Our data was limited to only a few data points. This was because the original QA data set was limited in scope and did not include any protected health information. This limited our ability to describe the subjects who received CVC using the AxoTrack®system. Furthermore, the retrospective nature from data collected during a very short and finite time frame limited our ability to assess for other complications that may have been a direct result of the procedure but delayed in their presentation such as infection, pain or hematoma at the insertion site. To our knowledge, this did not occur, but it is important to note nonetheless. An ongoing prospective observational study is currently taking place that will better describe any delayed complications and more details about the CVC procedure.

CONCLUSIONS

The AxoTrack® system is a safe and effective means of guiding CVC in patients in the ICU or ED. Furthermore, several different health care practitioners, with limited training, used the AxoTrack® system effectively for CVC.

Study Support

The ultrasound machines and probe covers for this study were provided at no cost by Soma Access Systems and FUJIFILM SonoSite to the study sites. No additional funding or support was provided. The company had no role in design, data analysis or drawing conclusions for the study.

 

Table. Number and percentage of successful central venous catheterizations by anatomic site and approach.
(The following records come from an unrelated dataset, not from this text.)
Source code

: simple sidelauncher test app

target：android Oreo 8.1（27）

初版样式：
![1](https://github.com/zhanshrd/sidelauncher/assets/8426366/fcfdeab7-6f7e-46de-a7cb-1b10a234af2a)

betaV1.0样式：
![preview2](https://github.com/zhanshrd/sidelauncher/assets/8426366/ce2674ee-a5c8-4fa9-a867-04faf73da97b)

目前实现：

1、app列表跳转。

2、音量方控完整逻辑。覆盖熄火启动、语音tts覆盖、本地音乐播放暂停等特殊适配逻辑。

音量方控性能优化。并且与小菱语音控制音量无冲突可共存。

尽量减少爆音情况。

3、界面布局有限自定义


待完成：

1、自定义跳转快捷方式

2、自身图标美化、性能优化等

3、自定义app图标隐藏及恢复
Anatomic site Successful line placement
Right internal jugular vein 20 (40%)
Right subclavian (supraclavicular approach) 12 (24%)
Right femoral vein 6 (12%)
Left internal jugular vein 4 (8%)
Left subclavian vein (infraclavicular approach) 4 (8%)
Right subclavian vein (infraclavicular approach) 3 (6%)
Left subclavian vein (supraclavicular approach) 1 (2%)
Left femoral vein 0

Footnotes

Full text available through open access at http://escholarship.org/uc/uciem_westjem

Address for Correspondence: Robinson M. Ferre, MD. Vanderbilt University, Department of Emergency Medicine, 13133 21st Ave South, 703, Titles, Address. Email: robinson.ferre@vanderbilt.edu. 7 / 2014; 15:536 – 540

Submission history: Revision received April 1, 2013; Submitted October 15, 2013; Accepted January 27, 2014

Conflicts of Interest: By the WestJEM article submission agreement, all authors are required to disclose all affiliations, funding sources and financial or management relationships that could be perceived as potential sources of bias. The device used in this project was provided by AxoTrack®, along with an unrestricted education grant. The device manufacturer had no role in study design, data analysis, preparation or review of the manuscript.